Cuando Corbal abrió los ojos se hallaba en una sala en penumbras, atado de pies y manos a una incómoda silla de madera. Aunque nada cubría su boca, una aberrante sequedad y la lengua ligeramente insensible le impidieron pedir auxilio. Tenía que pensar con claridad, poner en orden su dolorida y resacosa cabeza.

Su vista aún estaba afectada. Lo único que recordaba era la terraza de aquella habitación en el hotel de Miami y las rayas de cobertura de su móvil al máximo reflejadas en la pantalla.

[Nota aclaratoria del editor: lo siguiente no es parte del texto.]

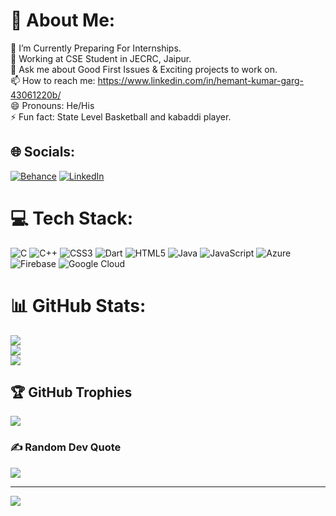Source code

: # 💫 About Me:
🔭 I’m Currently Preparing For Internships.<br>🤔 Working at CSE Student in JECRC, Jaipur.<br>💬 Ask me about Good First Issues & Exciting projects to work on.<br>📫 How to reach me: https://www.linkedin.com/in/hemant-kumar-garg-43061220b/<br>😄 Pronouns: He/His<br>⚡ Fun fact: State Level Basketball and kabaddi player.


## 🌐 Socials:
[![Behance](https://img.shields.io/badge/Behance-1769ff?logo=behance&logoColor=white)](https://behance.net/hemantgarg1452) [![LinkedIn](https://img.shields.io/badge/LinkedIn-%230077B5.svg?logo=linkedin&logoColor=white)](https://linkedin.com/in/HemantKumarGarg) 

# 💻 Tech Stack:
![C](https://img.shields.io/badge/c-%2300599C.svg?style=for-the-badge&logo=c&logoColor=white) ![C++](https://img.shields.io/badge/c++-%2300599C.svg?style=for-the-badge&logo=c%2B%2B&logoColor=white) ![CSS3](https://img.shields.io/badge/css3-%231572B6.svg?style=for-the-badge&logo=css3&logoColor=white) ![Dart](https://img.shields.io/badge/dart-%230175C2.svg?style=for-the-badge&logo=dart&logoColor=white) ![HTML5](https://img.shields.io/badge/html5-%23E34F26.svg?style=for-the-badge&logo=html5&logoColor=white) ![Java](https://img.shields.io/badge/java-%23ED8B00.svg?style=for-the-badge&logo=java&logoColor=white) ![JavaScript](https://img.shields.io/badge/javascript-%23323330.svg?style=for-the-badge&logo=javascript&logoColor=%23F7DF1E) ![Azure](https://img.shields.io/badge/azure-%230072C6.svg?style=for-the-badge&logo=azure-devops&logoColor=white) ![Firebase](https://img.shields.io/badge/firebase-%23039BE5.svg?style=for-the-badge&logo=firebase) ![Google Cloud](https://img.shields.io/badge/Google%20Cloud-%234285F4.svg?style=for-the-badge&logo=google-cloud&logoColor=white)
# 📊 GitHub Stats:
![](https://github-readme-stats.vercel.app/api?username=hemantgarg1452&theme=blue-green&hide_border=false&include_all_commits=false&count_private=false)<br/>
![](https://github-readme-streak-stats.herokuapp.com/?user=hemantgarg1452&theme=blue-green&hide_border=false)<br/>
![](https://github-readme-stats.vercel.app/api/top-langs/?username=hemantgarg1452&theme=blue-green&hide_border=false&include_all_commits=false&count_private=false&layout=compact)

## 🏆 GitHub Trophies
![](https://github-profile-trophy.vercel.app/?username=hemantgarg1452&theme=onestar&no-frame=false&no-bg=false&margin-w=4)

### ✍️ Random Dev Quote
![](https://quotes-github-readme.vercel.app/api?type=horizontal&theme=dark)

---
[![](https://visitcount.itsvg.in/api?id=hemantgarg1452&icon=0&color=0)](https://visitcount.itsvg.in)
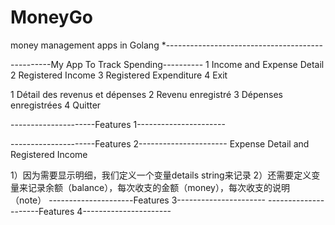 # MoneyGo
money management apps in Golang
*---------------------------------------

----------My App To Track Spending----------
1 Income and Expense Detail
2 Registered Income
3 Registered Expenditure
4 Exit

1 Détail des revenus et dépenses
2 Revenu enregistré
3 Dépenses enregistrées
4 Quitter

---------------------Features 1----------------------

---------------------Features 2----------------------
Expense Detail and Registered Income

1）因为需要显示明细，我们定义一个变量details string来记录
2）还需要定义变量来记录余额（balance），每次收支的金额（money），每次收支的说明（note）
---------------------Features 3----------------------
---------------------Features 4----------------------

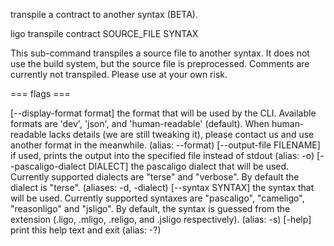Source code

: transpile a contract to another syntax (BETA).

ligo transpile contract SOURCE_FILE SYNTAX

This sub-command transpiles a source file to another syntax. It does not
use the build system, but the source file is preprocessed. Comments are
currently not transpiled. Please use at your own risk.

=== flags ===

\[\--display-format format\] the format that will be used by the CLI.
Available formats are \'dev\', \'json\', and \'human-readable\'
(default). When human-readable lacks details (we are still tweaking it),
please contact us and use another format in the meanwhile. (alias:
\--format) \[\--output-file FILENAME\] if used, prints the output into
the specified file instead of stdout (alias: -o) \[\--pascaligo-dialect
DIALECT\] the pascaligo dialect that will be used. Currently supported
dialects are \"terse\" and \"verbose\". By default the dialect is
\"terse\". (aliases: -d, -dialect) \[\--syntax SYNTAX\] the syntax that
will be used. Currently supported syntaxes are \"pascaligo\",
\"cameligo\", \"reasonligo\" and \"jsligo\". By default, the syntax is
guessed from the extension (.ligo, .mligo, .religo, and .jsligo
respectively). (alias: -s) \[-help\] print this help text and exit
(alias: -?)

Apretó los párpados y volvió a abrir los ojos un momento después. Ahora la oscuridad parecía concederle una tregua. La sala se encontraba vacía, a excepción de lo que parecía una lámpara de pie en un extremo de la misma.

Hacía calor; un calor húmedo.

Tuvo que hacer un esfuerzo extraordinario para rememorar qué sucedió después de observar aquellas franjas de cobertura, pero sólo le sirvió para recordar un contundente batacazo en la parte posterior de la cabeza y todo lo que le rodeaba dando vueltas tras una nebulosa.

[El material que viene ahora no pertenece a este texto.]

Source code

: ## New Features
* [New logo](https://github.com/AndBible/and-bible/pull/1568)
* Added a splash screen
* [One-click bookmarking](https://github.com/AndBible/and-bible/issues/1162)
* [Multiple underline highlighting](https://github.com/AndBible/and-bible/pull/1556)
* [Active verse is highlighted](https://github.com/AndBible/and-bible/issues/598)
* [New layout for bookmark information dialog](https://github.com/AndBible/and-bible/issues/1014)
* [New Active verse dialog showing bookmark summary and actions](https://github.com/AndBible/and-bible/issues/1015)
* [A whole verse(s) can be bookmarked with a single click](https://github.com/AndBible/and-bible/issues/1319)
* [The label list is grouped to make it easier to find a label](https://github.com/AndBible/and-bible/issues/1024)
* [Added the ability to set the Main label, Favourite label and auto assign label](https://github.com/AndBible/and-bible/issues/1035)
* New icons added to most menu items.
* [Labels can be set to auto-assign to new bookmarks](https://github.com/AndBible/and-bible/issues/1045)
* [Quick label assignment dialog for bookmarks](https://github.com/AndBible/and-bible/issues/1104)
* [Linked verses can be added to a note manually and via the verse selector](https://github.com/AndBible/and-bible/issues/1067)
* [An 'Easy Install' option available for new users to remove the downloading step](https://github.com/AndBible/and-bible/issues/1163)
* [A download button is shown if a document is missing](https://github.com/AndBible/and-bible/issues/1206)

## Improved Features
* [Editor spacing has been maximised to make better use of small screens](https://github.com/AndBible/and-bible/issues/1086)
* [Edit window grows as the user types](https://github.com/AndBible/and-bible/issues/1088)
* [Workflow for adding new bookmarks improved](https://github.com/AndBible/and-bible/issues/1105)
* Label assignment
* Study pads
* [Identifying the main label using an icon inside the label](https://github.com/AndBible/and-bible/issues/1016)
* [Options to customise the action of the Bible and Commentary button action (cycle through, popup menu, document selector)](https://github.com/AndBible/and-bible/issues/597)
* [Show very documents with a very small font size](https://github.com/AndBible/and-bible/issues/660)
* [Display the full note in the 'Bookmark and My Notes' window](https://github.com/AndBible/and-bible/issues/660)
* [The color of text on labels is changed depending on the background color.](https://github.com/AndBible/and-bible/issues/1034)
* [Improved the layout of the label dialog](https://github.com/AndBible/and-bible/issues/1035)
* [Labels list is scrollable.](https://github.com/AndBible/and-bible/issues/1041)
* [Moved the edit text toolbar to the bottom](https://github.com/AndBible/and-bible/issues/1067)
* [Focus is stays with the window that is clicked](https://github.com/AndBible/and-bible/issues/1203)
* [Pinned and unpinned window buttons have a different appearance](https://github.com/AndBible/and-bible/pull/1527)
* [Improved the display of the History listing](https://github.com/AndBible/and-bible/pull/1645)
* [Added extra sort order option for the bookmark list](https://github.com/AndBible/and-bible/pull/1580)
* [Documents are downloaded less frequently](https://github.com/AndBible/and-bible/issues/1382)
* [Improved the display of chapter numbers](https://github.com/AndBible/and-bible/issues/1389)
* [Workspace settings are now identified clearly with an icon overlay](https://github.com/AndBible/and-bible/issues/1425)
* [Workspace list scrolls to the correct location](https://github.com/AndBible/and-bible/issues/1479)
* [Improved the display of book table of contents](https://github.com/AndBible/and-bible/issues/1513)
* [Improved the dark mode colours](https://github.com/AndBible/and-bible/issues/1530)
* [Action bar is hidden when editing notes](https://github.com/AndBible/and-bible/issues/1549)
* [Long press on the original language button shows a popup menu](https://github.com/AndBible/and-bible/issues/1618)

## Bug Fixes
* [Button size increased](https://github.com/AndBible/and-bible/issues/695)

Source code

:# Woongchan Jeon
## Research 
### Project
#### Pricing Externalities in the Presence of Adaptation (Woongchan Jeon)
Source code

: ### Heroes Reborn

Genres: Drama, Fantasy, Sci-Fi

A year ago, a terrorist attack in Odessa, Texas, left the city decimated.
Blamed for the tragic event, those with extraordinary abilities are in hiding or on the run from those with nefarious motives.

—Dios. ¿Dónde estoy? —se preguntó en un susurrante balbuceo.

Giró la cabeza para ver qué tenía tras de sí y una suerte de latigazo interior sacudió su sien arrancándole un graznido de dolor.

Volvió a cerrar los párpados. Los mantuvo apretados durante unos segundos y, al abrirlos nuevamente, una visión espectral desbocó a su corazón: ante él se hallaba una presencia entre las sombras. Un ser de aspecto horrible, escuálido... o mejor dicho, consumido. Se hallaba en pie, estático, observándole como quien vela a un familiar durante toda una noche. Corbal profirió un breve grito, pero el extraño no se inmutó.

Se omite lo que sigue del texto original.